Ms. Claire LaZebnik
Author Bio
I grew up in Newton, Massachusetts, the youngest of five kids, and went to college about twenty minutes away from home. One of my sisters and my brother were both already enrolled at the same school, so it wasn't exactly a leap into the unknown--neither was my subsequent move to New York, since two of my sisters and my brother lived there by then. But when I moved to Los Angeles in the mid eighties, I was finally mapping out some new territory (although my sister Nell joined me seconds later). I thought eventually I'd move back to the east coast. Turns out I was wrong.
Now I live in the Pacific Palisades (a city in Los Angeles, not far from the ocean) and my four kids are growing up true Californians: they wear tank tops and flip-flops and don't even know what a "snow day" is. My husband writes for TV which doesn't impress people all that much until I mention that he worked on "The Simpsons" for a year and a half and then people get really impressed. Especially teenaged type people.
When I was a kid, I wanted people to think I was really smart, so I read the most impressive writers I could get my hands on, like DH Lawrence and Virginia Woolf. No one was going to catch me with a child's book in my hand. In college, I majored in English Literature and read all the traditional Brits, like Austen, Bronte, James, and Eliot. Charles Dickens was the best, though: here was a guy who not only knew how to entertain and wrote totally absorbing page-turners, but who also made you feel like you wanted to be a better person by the time you finished any of his books. I love Dickens-not his most famous books, though, but the weirder, more modern ones like Our Mutual Friend and Bleak House.
I doubt my night table reading pile would impress anyone these days-now it's all about keeping myself entertained enough to make it to the end of a book, no easy task for someone like me who has no attention span. Ironically, I now prefer kids' books to most adult ones (I like to read what my kids are reading, if it's good)-JK Rawling, obviously, but also Suzanne Collins, Nancy Farmer, Louis Sachar, and Jeanne Duprau, among others. But my true mainstay is fantasy. The best fantasy writers are closer to the tradition of the great Victorians than most modern "literary" writers, as far as I'm concerned. My current favorites are Robin Hobb, George RR Martin, Tanith Lee, and Neil Gaiman.
Two of the funniest people I know have written, collectively, several of the funniest books I've read, so check out Cathryn Michon and Bruce Cameron.
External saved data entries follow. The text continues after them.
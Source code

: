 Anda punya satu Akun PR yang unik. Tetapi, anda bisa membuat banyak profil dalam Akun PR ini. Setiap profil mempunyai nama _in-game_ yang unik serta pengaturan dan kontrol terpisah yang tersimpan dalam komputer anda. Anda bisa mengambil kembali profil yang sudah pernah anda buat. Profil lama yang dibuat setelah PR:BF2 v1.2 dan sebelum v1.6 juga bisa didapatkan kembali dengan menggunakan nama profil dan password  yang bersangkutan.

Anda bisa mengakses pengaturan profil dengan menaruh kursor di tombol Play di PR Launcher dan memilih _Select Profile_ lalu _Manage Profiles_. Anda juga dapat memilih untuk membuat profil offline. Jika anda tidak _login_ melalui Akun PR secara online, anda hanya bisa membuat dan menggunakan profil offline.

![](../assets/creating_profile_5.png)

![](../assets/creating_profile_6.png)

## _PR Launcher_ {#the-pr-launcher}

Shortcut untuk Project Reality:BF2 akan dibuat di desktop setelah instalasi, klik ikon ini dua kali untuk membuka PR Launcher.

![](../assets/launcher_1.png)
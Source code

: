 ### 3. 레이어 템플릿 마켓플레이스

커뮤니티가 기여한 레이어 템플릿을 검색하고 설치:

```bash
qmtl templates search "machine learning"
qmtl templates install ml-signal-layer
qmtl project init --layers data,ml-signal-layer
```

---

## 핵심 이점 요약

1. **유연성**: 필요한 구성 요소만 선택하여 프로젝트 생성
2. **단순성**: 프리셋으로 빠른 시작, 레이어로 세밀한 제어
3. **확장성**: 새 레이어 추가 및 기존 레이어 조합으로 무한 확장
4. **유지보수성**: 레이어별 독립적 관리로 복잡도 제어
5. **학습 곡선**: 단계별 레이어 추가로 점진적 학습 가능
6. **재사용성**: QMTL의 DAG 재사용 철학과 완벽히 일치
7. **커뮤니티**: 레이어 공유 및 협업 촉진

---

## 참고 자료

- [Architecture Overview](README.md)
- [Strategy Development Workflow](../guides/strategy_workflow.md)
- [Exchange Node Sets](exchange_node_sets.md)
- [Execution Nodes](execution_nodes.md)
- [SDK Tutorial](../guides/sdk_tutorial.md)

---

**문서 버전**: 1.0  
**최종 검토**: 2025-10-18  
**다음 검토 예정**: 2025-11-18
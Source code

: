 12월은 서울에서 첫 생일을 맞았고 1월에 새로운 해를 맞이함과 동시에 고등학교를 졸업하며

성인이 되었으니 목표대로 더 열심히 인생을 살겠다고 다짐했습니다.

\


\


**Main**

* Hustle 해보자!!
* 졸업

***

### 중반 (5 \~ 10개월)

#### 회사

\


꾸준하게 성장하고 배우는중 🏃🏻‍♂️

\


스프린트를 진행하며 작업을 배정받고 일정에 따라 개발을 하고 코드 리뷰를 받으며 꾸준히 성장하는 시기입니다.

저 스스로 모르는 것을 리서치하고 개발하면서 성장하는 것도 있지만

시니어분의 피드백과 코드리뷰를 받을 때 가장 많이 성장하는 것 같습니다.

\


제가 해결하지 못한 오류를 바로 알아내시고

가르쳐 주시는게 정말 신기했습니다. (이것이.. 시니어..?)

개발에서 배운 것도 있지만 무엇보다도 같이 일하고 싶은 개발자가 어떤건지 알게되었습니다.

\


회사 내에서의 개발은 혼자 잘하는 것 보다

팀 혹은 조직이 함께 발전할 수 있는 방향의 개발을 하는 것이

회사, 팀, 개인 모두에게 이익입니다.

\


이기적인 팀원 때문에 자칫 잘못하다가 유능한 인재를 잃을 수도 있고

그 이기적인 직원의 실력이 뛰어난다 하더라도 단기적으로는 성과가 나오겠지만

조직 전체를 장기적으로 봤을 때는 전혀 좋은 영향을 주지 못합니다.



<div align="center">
You'll laugh a lot, but you'll also keep thinking, "Hey, that's kind of really true." Cathryn writes a blog for ivillage.com and somehow manages to convey something fresh and interesting in every entry.
Best book of all time that doesn't have a romance and was written by someone who's still alive? Ender's Game by Orson Scott Card. If you haven't read it, you should, even if you wouldn't normally touch something that falls under the sci-fi category. But don't read any of the other Ender books. Only Ender's Game-it's perfect.